**SUPPLIED DATA:**
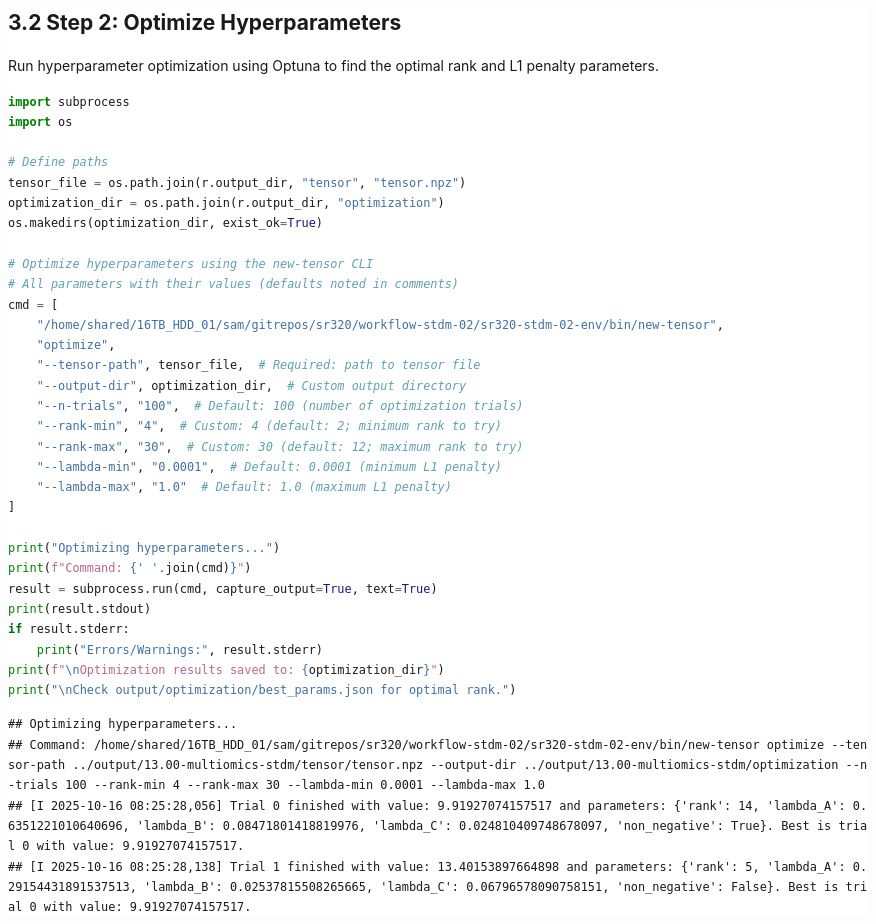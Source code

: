 ## 3.2 Step 2: Optimize Hyperparameters

Run hyperparameter optimization using Optuna to find the optimal rank
and L1 penalty parameters.

``` python
import subprocess
import os

# Define paths
tensor_file = os.path.join(r.output_dir, "tensor", "tensor.npz")
optimization_dir = os.path.join(r.output_dir, "optimization")
os.makedirs(optimization_dir, exist_ok=True)

# Optimize hyperparameters using the new-tensor CLI
# All parameters with their values (defaults noted in comments)
cmd = [
    "/home/shared/16TB_HDD_01/sam/gitrepos/sr320/workflow-stdm-02/sr320-stdm-02-env/bin/new-tensor",
    "optimize",
    "--tensor-path", tensor_file,  # Required: path to tensor file
    "--output-dir", optimization_dir,  # Custom output directory
    "--n-trials", "100",  # Default: 100 (number of optimization trials)
    "--rank-min", "4",  # Custom: 4 (default: 2; minimum rank to try)
    "--rank-max", "30",  # Custom: 30 (default: 12; maximum rank to try)
    "--lambda-min", "0.0001",  # Default: 0.0001 (minimum L1 penalty)
    "--lambda-max", "1.0"  # Default: 1.0 (maximum L1 penalty)
]

print("Optimizing hyperparameters...")
print(f"Command: {' '.join(cmd)}")
result = subprocess.run(cmd, capture_output=True, text=True)
print(result.stdout)
if result.stderr:
    print("Errors/Warnings:", result.stderr)
print(f"\nOptimization results saved to: {optimization_dir}")
print("\nCheck output/optimization/best_params.json for optimal rank.")
```

    ## Optimizing hyperparameters...
    ## Command: /home/shared/16TB_HDD_01/sam/gitrepos/sr320/workflow-stdm-02/sr320-stdm-02-env/bin/new-tensor optimize --tensor-path ../output/13.00-multiomics-stdm/tensor/tensor.npz --output-dir ../output/13.00-multiomics-stdm/optimization --n-trials 100 --rank-min 4 --rank-max 30 --lambda-min 0.0001 --lambda-max 1.0
    ## [I 2025-10-16 08:25:28,056] Trial 0 finished with value: 9.91927074157517 and parameters: {'rank': 14, 'lambda_A': 0.6351221010640696, 'lambda_B': 0.08471801418819976, 'lambda_C': 0.024810409748678097, 'non_negative': True}. Best is trial 0 with value: 9.91927074157517.
    ## [I 2025-10-16 08:25:28,138] Trial 1 finished with value: 13.40153897664898 and parameters: {'rank': 5, 'lambda_A': 0.29154431891537513, 'lambda_B': 0.02537815508265665, 'lambda_C': 0.06796578090758151, 'non_negative': False}. Best is trial 0 with value: 9.91927074157517.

**DESCRIPTION OF THE TASK:**
Here the job is to repeat the entries verbatim while leaving all pictures out.

**ANSWER TO THIS TASK:**
Source code

: ## 3.2 Step 2: Optimize Hyperparameters

Run hyperparameter optimization using Optuna to find the optimal rank
and L1 penalty parameters.

``` python
import subprocess
import os

# Define paths
tensor_file = os.path.join(r.output_dir, "tensor", "tensor.npz")
optimization_dir = os.path.join(r.output_dir, "optimization")
os.makedirs(optimization_dir, exist_ok=True)

# Optimize hyperparameters using the new-tensor CLI
# All parameters with their values (defaults noted in comments)
cmd = [
    "/home/shared/16TB_HDD_01/sam/gitrepos/sr320/workflow-stdm-02/sr320-stdm-02-env/bin/new-tensor",
    "optimize",
    "--tensor-path", tensor_file,  # Required: path to tensor file
    "--output-dir", optimization_dir,  # Custom output directory
    "--n-trials", "100",  # Default: 100 (number of optimization trials)
    "--rank-min", "4",  # Custom: 4 (default: 2; minimum rank to try)
    "--rank-max", "30",  # Custom: 30 (default: 12; maximum rank to try)
    "--lambda-min", "0.0001",  # Default: 0.0001 (minimum L1 penalty)
    "--lambda-max", "1.0"  # Default: 1.0 (maximum L1 penalty)
]

print("Optimizing hyperparameters...")
print(f"Command: {' '.join(cmd)}")
result = subprocess.run(cmd, capture_output=True, text=True)
print(result.stdout)
if result.stderr:
    print("Errors/Warnings:", result.stderr)
print(f"\nOptimization results saved to: {optimization_dir}")
print("\nCheck output/optimization/best_params.json for optimal rank.")
```

    ## Optimizing hyperparameters...
    ## Command: /home/shared/16TB_HDD_01/sam/gitrepos/sr320/workflow-stdm-02/sr320-stdm-02-env/bin/new-tensor optimize --tensor-path ../output/13.00-multiomics-stdm/tensor/tensor.npz --output-dir ../output/13.00-multiomics-stdm/optimization --n-trials 100 --rank-min 4 --rank-max 30 --lambda-min 0.0001 --lambda-max 1.0
    ## [I 2025-10-16 08:25:28,056] Trial 0 finished with value: 9.91927074157517 and parameters: {'rank': 14, 'lambda_A': 0.6351221010640696, 'lambda_B': 0.08471801418819976, 'lambda_C': 0.024810409748678097, 'non_negative': True}. Best is trial 0 with value: 9.91927074157517.
    ## [I 2025-10-16 08:25:28,138] Trial 1 finished with value: 13.40153897664898 and parameters: {'rank': 5, 'lambda_A': 0.29154431891537513, 'lambda_B': 0.02537815508265665, 'lambda_C': 0.06796578090758151, 'non_negative': False}. Best is trial 0 with value: 9.91927074157517.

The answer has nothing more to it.